Copy out each record that follows exactly, and omit any picture you find.

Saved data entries

⟨

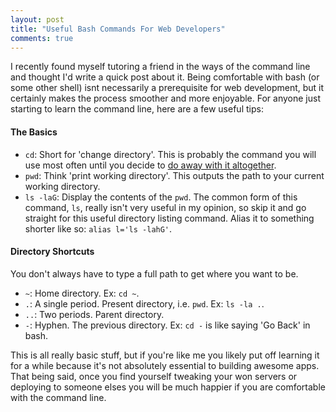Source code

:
 ```yaml
---
layout: post
title: "Useful Bash Commands For Web Developers"
comments: true
---
```


I recently found myself tutoring a friend in the ways of the command line and thought I'd write a quick post about it. Being comfortable with bash (or some other shell) isnt necessarily a prerequisite for web development, but it certainly makes the process smoother and more enjoyable. For anyone just starting to learn the command line, here are a few useful tips:

#### The Basics

- `cd`: Short for 'change directory'. This is probably the command you will use most often until you decide to [do away with it altogether][autocd].
- `pwd`: Think 'print working directory'. This outputs the path to your current working directory.
- `ls -laG`: Display the contents of the `pwd`. The common form of this command, `ls`, really isn't very useful in my opinion, so skip it and go straight for this useful directory listing command. Alias it to something shorter like so: `alias l='ls -lahG'`.

[autocd]: http://stackoverflow.com/questions/890086/bash-blank-alias-to-cd

#### Directory Shortcuts

You don't always have to type a full path to get where you want to be.

- `~`: Home directory. Ex: `cd ~`.
- `.`: A single period. Present directory, i.e. `pwd`. Ex: `ls -la .`.
- `..`: Two periods. Parent directory.
- `-`: Hyphen. The previous directory. Ex: `cd -` is like saying 'Go Back' in bash.

This is all really basic stuff, but if you're like me you likely put off learning it for a while because it's not absolutely essential to building awesome apps. That being said, once you find yourself tweaking your won servers or deploying to someone elses you will be much happier if you are comfortable with the command line.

⟩

**Response for this exercise**
Source code

:
 ```yaml
---
layout: post
title: "Useful Bash Commands For Web Developers"
comments: true
---
```


I recently found myself tutoring a friend in the ways of the command line and thought I'd write a quick post about it. Being comfortable with bash (or some other shell) isnt necessarily a prerequisite for web development, but it certainly makes the process smoother and more enjoyable. For anyone just starting to learn the command line, here are a few useful tips:

#### The Basics

- `cd`: Short for 'change directory'. This is probably the command you will use most often until you decide to [do away with it altogether][autocd].
- `pwd`: Think 'print working directory'. This outputs the path to your current working directory.
- `ls -laG`: Display the contents of the `pwd`. The common form of this command, `ls`, really isn't very useful in my opinion, so skip it and go straight for this useful directory listing command. Alias it to something shorter like so: `alias l='ls -lahG'`.

[autocd]: http://stackoverflow.com/questions/890086/bash-blank-alias-to-cd

#### Directory Shortcuts

You don't always have to type a full path to get where you want to be.

- `~`: Home directory. Ex: `cd ~`.
- `.`: A single period. Present directory, i.e. `pwd`. Ex: `ls -la .`.
- `..`: Two periods. Parent directory.
- `-`: Hyphen. The previous directory. Ex: `cd -` is like saying 'Go Back' in bash.

This is all really basic stuff, but if you're like me you likely put off learning it for a while because it's not absolutely essential to building awesome apps. That being said, once you find yourself tweaking your won servers or deploying to someone elses you will be much happier if you are comfortable with the command line.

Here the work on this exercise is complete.